Proposal: #ReflectiveAccessToNonExportedTypes: `exports dynamic`

mark.reinhold at oracle.com mark.reinhold at oracle.com
Fri Jul 1 17:10:55 UTC 2016


2016/7/1 1:48:07 -0700, Remi Forax <forax at univ-mlv.fr>:
> mark.reinhold at oracle.com:
>> ...
>> 
>> The nice thing about `exports dynamic` is that it lets you say "just
>> make the types in this package available for reflection by anybody, I'm
>> okay with that".
> 
> There are two differences between unqualified export and exports dynamic:
>  - exported types are only available at runtime not at compile time,
>  - exported types are available by anybody so a module like hibernate
>    doesn't have to requires a user module.

This second point is not correct: Using `exports dynamic` in a module
declaration does not mean that all other modules will automatically read
that module.  In module declarations, `exports` directives do not affect
readability; only `requires` does that.  Both normal, unqualified
exports and dynamic exports make the public types in a package available
to modules that read the exporting module.

In the case of a framework like Hibernate, which uses reflection, the
required readability will come "for free" thanks to the resolution of
the #ReflectionWithoutReadability issue [1] (your suggestion).

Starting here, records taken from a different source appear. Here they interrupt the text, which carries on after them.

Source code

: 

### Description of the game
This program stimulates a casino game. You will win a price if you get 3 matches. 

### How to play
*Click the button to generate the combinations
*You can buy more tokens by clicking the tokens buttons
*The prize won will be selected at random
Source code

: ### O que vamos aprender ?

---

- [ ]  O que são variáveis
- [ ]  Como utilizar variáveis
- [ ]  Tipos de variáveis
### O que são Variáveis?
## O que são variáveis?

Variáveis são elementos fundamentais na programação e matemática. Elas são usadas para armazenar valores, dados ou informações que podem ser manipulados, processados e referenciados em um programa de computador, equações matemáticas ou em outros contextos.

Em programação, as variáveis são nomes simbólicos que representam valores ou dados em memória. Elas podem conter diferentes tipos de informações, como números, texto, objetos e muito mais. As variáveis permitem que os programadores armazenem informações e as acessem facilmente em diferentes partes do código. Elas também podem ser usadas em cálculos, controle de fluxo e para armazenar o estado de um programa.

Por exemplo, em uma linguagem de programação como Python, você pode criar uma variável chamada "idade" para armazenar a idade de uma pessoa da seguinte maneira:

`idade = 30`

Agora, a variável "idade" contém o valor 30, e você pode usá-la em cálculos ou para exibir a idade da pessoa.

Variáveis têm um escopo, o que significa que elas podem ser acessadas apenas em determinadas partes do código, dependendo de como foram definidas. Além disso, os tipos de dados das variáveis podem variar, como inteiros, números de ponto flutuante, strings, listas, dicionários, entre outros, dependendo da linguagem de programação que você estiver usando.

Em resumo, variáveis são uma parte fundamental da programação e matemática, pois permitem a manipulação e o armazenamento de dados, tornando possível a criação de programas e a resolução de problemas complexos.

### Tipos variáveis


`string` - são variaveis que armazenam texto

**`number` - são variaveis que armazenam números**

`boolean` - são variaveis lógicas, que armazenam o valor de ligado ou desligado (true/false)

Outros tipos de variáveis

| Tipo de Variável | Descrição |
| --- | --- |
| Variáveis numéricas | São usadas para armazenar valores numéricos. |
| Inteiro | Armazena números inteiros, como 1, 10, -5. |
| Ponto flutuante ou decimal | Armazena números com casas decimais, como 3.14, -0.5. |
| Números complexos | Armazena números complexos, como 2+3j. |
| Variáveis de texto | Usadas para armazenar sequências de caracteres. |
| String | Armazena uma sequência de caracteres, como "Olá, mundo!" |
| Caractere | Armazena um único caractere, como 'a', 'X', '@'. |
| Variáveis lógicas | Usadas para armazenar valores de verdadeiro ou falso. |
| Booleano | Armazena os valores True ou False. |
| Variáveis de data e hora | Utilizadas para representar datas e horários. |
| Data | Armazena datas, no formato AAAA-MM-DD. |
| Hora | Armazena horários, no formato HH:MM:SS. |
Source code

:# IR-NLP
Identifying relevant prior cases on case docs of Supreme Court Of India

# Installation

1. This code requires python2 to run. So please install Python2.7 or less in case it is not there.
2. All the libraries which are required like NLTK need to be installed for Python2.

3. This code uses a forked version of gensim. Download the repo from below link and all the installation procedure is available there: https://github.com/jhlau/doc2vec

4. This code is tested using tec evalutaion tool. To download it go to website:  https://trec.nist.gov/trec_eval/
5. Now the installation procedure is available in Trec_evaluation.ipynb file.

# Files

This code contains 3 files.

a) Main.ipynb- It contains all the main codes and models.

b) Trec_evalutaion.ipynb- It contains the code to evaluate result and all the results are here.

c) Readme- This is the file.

> I fail to see why these two guys are bundled together, i may want to
> have exported types available to anybody and visible at compile time.
> but i understand that having a way to say i want to export a package
> to anybody is interesting especially for library like hibernate.
> 
> Moreover, i don't like the fact that Java the language has a new way
> to interact with the reflection. The more we introduce such coupling
> the less we will be able to move in the future.

We've already introduced new ways for the language to interact with
reflection, in fact in the solution to #ReflectionWithoutReadability.

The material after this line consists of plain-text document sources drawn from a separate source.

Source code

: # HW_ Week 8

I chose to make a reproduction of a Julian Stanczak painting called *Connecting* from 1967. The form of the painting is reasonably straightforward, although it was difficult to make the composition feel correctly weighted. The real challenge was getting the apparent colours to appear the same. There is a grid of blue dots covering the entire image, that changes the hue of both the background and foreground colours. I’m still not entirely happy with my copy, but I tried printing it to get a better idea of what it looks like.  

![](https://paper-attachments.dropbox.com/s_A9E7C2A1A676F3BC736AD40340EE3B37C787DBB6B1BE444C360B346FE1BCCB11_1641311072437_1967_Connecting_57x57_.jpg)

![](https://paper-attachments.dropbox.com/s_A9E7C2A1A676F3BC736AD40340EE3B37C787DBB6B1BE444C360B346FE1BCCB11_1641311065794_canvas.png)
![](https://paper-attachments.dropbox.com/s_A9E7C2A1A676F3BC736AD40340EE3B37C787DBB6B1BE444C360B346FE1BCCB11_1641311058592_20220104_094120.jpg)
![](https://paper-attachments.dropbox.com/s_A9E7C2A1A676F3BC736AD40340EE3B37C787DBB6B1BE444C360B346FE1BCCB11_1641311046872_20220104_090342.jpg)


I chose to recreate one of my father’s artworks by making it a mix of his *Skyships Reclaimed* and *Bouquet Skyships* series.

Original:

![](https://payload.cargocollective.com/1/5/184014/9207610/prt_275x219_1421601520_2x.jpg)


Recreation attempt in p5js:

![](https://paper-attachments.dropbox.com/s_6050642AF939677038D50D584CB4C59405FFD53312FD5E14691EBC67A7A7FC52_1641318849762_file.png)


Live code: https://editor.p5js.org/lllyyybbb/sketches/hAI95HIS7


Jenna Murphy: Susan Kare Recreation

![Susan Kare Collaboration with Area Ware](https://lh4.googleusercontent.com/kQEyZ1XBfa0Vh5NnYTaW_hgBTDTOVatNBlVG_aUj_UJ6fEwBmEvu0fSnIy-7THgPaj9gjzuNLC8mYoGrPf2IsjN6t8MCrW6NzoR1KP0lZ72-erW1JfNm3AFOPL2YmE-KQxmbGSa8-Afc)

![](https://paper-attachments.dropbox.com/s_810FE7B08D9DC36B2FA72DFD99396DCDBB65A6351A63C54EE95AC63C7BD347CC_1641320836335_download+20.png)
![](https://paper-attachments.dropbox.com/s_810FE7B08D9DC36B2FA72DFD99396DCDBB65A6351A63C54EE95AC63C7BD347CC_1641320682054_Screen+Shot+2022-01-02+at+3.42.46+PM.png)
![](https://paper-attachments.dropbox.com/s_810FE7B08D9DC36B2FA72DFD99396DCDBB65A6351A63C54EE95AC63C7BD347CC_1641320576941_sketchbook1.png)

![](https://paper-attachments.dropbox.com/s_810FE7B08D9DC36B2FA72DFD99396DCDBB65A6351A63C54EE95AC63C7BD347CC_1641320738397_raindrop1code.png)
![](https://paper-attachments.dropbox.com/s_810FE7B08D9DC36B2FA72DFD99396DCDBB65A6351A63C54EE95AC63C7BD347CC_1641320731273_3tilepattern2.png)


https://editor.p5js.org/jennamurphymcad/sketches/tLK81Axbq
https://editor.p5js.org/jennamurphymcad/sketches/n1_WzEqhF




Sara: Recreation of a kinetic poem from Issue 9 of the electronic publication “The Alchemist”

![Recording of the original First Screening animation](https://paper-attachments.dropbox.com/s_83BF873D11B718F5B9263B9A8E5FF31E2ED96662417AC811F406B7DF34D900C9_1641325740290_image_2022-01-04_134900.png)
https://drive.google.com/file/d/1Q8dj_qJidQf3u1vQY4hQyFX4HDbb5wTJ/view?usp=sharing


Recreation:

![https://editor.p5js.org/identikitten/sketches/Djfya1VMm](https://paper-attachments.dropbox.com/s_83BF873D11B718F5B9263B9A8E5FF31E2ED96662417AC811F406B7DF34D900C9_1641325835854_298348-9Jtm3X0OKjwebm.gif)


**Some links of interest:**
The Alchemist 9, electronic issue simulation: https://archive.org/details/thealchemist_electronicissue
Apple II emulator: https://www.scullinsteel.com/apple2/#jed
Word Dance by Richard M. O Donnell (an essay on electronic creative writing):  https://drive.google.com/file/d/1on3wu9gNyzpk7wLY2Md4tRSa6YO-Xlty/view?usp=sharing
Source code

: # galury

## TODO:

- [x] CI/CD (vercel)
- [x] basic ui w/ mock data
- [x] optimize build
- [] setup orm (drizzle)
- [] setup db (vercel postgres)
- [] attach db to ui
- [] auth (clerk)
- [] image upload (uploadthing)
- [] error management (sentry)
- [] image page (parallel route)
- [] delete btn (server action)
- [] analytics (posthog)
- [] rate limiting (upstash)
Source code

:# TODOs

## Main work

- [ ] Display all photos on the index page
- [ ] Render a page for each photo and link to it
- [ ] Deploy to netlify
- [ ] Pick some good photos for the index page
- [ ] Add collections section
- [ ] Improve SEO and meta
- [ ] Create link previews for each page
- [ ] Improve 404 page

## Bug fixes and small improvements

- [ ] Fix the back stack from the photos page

At any rate, the relationship between the language and the various
reflective APIs is, almost by definition, very intimate, so I don't
think we should be surprised that revisions to the language introduce
new interactions in this relationship.

Do you have specific examples in mind of undesirable coupling due to
this new interaction?

> so instead of exports dynamic i propose to introduce a way to say i
> want to export a package to anybody, an exports to * (star).
>   
> Using the example of the initial proposal, the module-info will be
> 
>     module com.foo.app {
>         requires hibernate.core;
>         requires hibernate.entitymanager;
>         exports com.foo.app.model to *;
>     }

This is exactly what `exports com.foo.app.model` already does today.
It exports the public types in that package to any module that reads
the `com.foo.app` module.  There's no need to add `to *`.

Whether some other module reads `com.foo.app` is, as I wrote above,
an issue that's orthogonal to whether and how any particular package
is exported, and in the case of reflective access is a non-issue since
reflection now simply assumes readability.

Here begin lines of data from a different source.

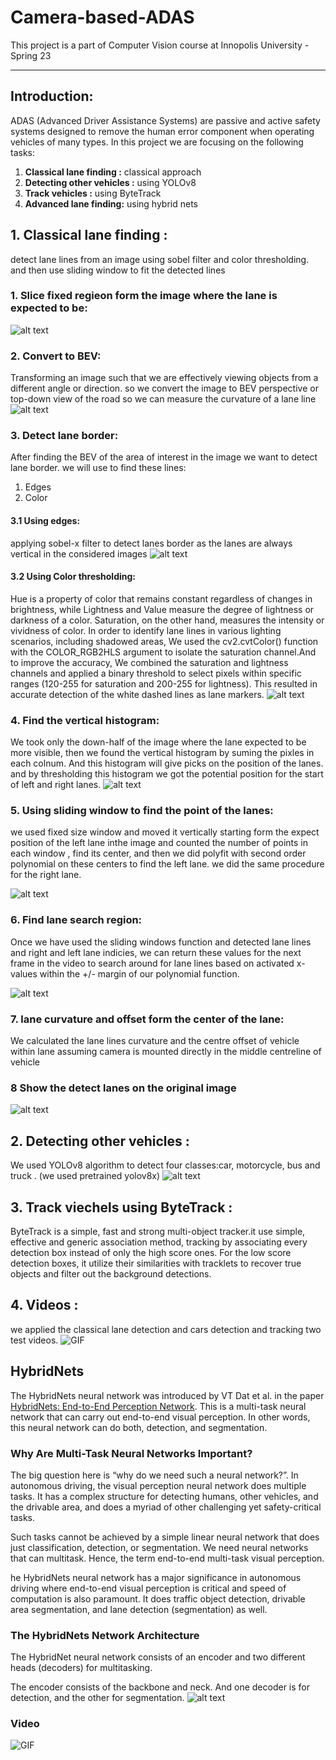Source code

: # Camera-based-ADAS
This project is a part of Computer Vision course at Innopolis University - Spring 23

---

## Introduction: 
ADAS (Advanced Driver Assistance Systems) are passive and active safety systems designed to remove the human error component when operating vehicles of many types. 
In this project we are focusing on the following tasks: 
1. **Classical lane finding :** classical approach
2. **Detecting other vehicles :** using YOLOv8  
3. **Track vehicles :** using ByteTrack
4. **Advanced lane finding:** using hybrid nets

## 1. Classical lane finding :
detect lane lines from an image using sobel filter and color thresholding. and then use sliding window to fit the detected lines
### 1. Slice fixed regieon form the image where the lane is expected to be:
![alt text](figs/classical_1.png) 
### 2. Convert to BEV: 
Transforming an image such that we are effectively viewing objects from a different angle or direction. so we convert the image to BEV perspective or top-down view of the road so we can measure the curvature of a lane line
![alt text](figs/classical_2.png) 
### 3. Detect lane border:
After finding the BEV of the area of interest in the image we want to detect lane border.
we will use to find these lines:
1. Edges
2. Color
#### 3.1 Using edges: 
applying sobel-x filter to detect lanes border as the lanes are always vertical in the considered images
![alt text](figs/classical_3.png) 
#### 3.2 Using Color thresholding: 
Hue is a property of color that remains constant regardless of changes in brightness, while Lightness and Value measure the degree of lightness or darkness of a color. Saturation, on the other hand, measures the intensity or vividness of color. In order to identify lane lines in various lighting scenarios, including shadowed areas, We used the cv2.cvtColor() function with the COLOR_RGB2HLS argument to isolate the saturation channel.And to improve the accuracy,  We combined the saturation and lightness channels and applied a binary threshold to select pixels within specific ranges (120-255 for saturation and 200-255 for lightness). This resulted in accurate detection of the white dashed lines as lane markers.
![alt text](figs/classical_4.png) 
### 4. Find the vertical histogram: 
We took only the down-half of the image where the lane expected to be more visible, then we found the vertical histogram by suming the pixles in each colnum. And this histogram will give picks on the position of the lanes. and by thresholding this histogram we got the potential position for the start of left and right lanes.
![alt text](figs/classical_5.png) 
### 5. Using sliding window to find the point of the lanes:
we used fixed size  window and moved it vertically starting form the expect position  of the left lane inthe image and counted the number of points in each window , find its center, and then we did polyfit with second order polynomial on these centers to find the left lane. we did the same procedure for the right lane. 

![alt text](figs/classical_6.png) 

### 6. Find lane search region:
Once we have used the sliding windows function and detected lane lines and right and left lane indicies, we can return these values for the next frame in the video to search around for lane lines based on activated x-values within the +/- margin of our polynomial function.

![alt text](figs/classical_7.png) 

### 7. lane curvature and offset form the center of the lane:
We calculated  the lane lines curvature and the centre offset of vehicle within lane assuming camera is mounted directly in the middle centreline of vehicle
### 8 Show the detect lanes on the original image
![alt text](figs/classical_8.png) 

## 2. Detecting other vehicles :
We used YOLOv8 algorithm to detect four classes:car, motorcycle, bus and truck . (we used pretrained yolov8x)
![alt text](figs/yolo.png) 

## 3. Track viechels using ByteTrack :
ByteTrack is a simple, fast and strong multi-object tracker.it use simple, effective and generic association method, tracking by associating every detection box instead of only the high score ones. For the low score detection boxes, it utilize their similarities with tracklets to recover true objects and filter out the background detections.
## 4. Videos :
we applied the classical lane detection and cars detection and tracking two test videos.
![GIF](imgs/working_classical.gif) 


## HybridNets
The HybridNets neural network was introduced by VT Dat et al. in the paper [HybridNets: End-to-End Perception Network](https://arxiv.org/abs/2203.09035). This is a multi-task neural network that can carry out end-to-end visual perception. In other words, this neural network can do both, detection, and segmentation.

### Why Are Multi-Task Neural Networks Important?
The big question here is “why do we need such a neural network?”. In autonomous driving, the visual perception neural network does multiple tasks. It has a complex structure for detecting humans, other vehicles, and the drivable area, and does a myriad of other challenging yet safety-critical tasks.

Such tasks cannot be achieved by a simple linear neural network that does just classification, detection, or segmentation. We need neural networks that can multitask. Hence, the term end-to-end multi-task visual perception.

he HybridNets neural network has a major significance in autonomous driving where end-to-end visual perception is critical and speed of computation is also paramount. It does traffic object detection, drivable area segmentation, and lane detection (segmentation) as well.

### The HybridNets Network Architecture
The HybridNet neural network consists of an encoder and two different heads (decoders) for multitasking.

The encoder consists of the backbone and neck. And one decoder is for detection, and the other for segmentation.
![alt text](figs/hybrid_net.png) 


### Video 
![GIF](imgs/hybrid_best.gif)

>> Remi Forax <forax at univ-mlv.fr>:
>>> ...
>>> 
>>> And it has several drawbacks, the main one is that it weaken the
>>> compiletime/runtime fidelity story, with a dynamic export the runtime
>>> world is not the compiletime world anymore.  The main motivation to
>>> add dynamic seems to be for backward compatibility during the
>>> transition between the classpath world and the full module world, for
>>> several other cases, we use the command line for that, i don't see why
>>> this case is so special that it should not work like the other
>>> compatibility issues.
>> 
>> Yes, it does weaken the fidelity story in order to accommodate existing
>> practice, but at least it does so in an explicit manner so that what's
>> going on is apparent just from reading the code.
>> 
>> I don't think, however, that this change is just about compatibility and
>> migration.  Even in an idealistic, Utopian, fully-modular world I expect
>> that we'll still want to use frameworks that use reflection on our own
>> types to help us be more productive.
> 
> yes, that's very true. Reflection allows to write meta object
> protocols but making a special case for the reflection seems wrong to
> me.

Just to be clear, the `exports dynamic` idea is motivated by existing
uses of reflection, but it's not intimately tied to reflection.  The
specification won't directly tie `exports dynamic` to the reflection
APIs.  Those APIs will, however, work more naturally as a consequence
of the semantics of `exports dynamic`, which will be defined entirely
in terms of the modular access-control concepts we already have.